During the past several years, I’ve had some enlightening experiences involving x-rays. One instance involved my little Jerry. He is a rabbit who always waits until my vet has flown off to some foreign country and cannot be contacted, except by carrier pigeon, to get sick. Several years ago, Jerry suddenly began having trouble urinating and I rushed him to another vet who was reported to be experienced with rabbits. Suspecting something in Jerry’s urinary tract or bladder area, she took two x-rays. Both x-rays showed a single bright spot in his lower abdomen which she declared to be bladder stones. The vet recommended surgery to remove them.
A Sleepless Week
My instinct was telling me that something was wrong with this picture (or rather with this x-ray). I was terrified that if I didn’t have the surgery done and the stone tried to pass and got stuck, little Jerry could die. I debated with myself the next day, praying that a war might break out in the country where my vet had gone so that she would have to cut her vacation short. No such luck. With much trepidation, I opted to wait it out with antibiotics. I took Jerry to work with me; I slept with Jerry; I was afraid to leave his side since I might have to jump up at a moment’s notice to rush him to the emergency clinic for bladder surgery. I spent a very sleepless 7 days and nights until my own veterinarian returned.

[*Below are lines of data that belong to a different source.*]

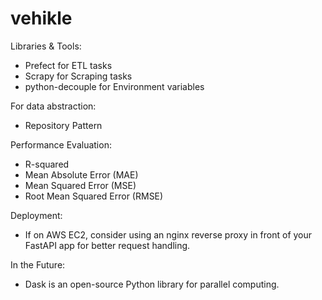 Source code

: # vehikle

Libraries & Tools:
* Prefect for ETL tasks
* Scrapy for Scraping tasks
* python-decouple for Environment variables

For data abstraction:
* Repository Pattern

Performance Evaluation:
* R-squared 
* Mean Absolute Error (MAE)
* Mean Squared Error (MSE)
* Root Mean Squared Error (RMSE)

Deployment:
* If on AWS EC2, consider using an nginx reverse proxy in front of your FastAPI app for better request handling.

In the Future:
* Dask is an open-source Python library for parallel computing.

When she arrived on Monday morning, Jerry and I were waiting on her clinic doorstep. She took one look at the x-ray and then a second one. How could she be chuckling, when Jerry might be dying at any minute? As she regained control of the corners of her mouth, she announced that both of the bright spots on the x-ray were in the abdominal cavity, not in the bladder and that the bright spots were most likely flaws on the film! A new x-ray showed no sign of a bladder stone! And so Jerry avoided an unnecessary surgery.
Although one would hope that the preceding example was an unusual occurrence, there are many unnecessary stomach surgeries (which have a very low success rate).1,2 These surgeries are the result of veterinarians who are unfamiliar with rabbit x-rays and the fact that most rabbits have some hair constantly present in their stomachs.
How can we guardians of our rabbits help to avoid these situations? If your vet was unable to attend the HRS Veterinary Conference, you will want to encourage the purchase of the conference proceedings. For some subjects, including radiology, the available videotape of the lecture is especially useful for a full understanding of the presented material. The Vet-to-Vet excerpt in this issue features radiology of the rabbit thorax. The lecture also covered comparative radiology of the rabbit abdomen and the skeleton, including dental problems. You might consider buying the tape yourself as a gift for your veterinarian.
by Sandi Ackerman
House Rabbit Journal Fall 1998: Volume III, Number 11
1. Anorectic Rabbit Protocol, Rabbit Health News, August 1993, Susan Brown, DVM.
2. Rabbit GI Physiology and Diet, Rabbit Health News, April 1994, Susan Brown, DVM.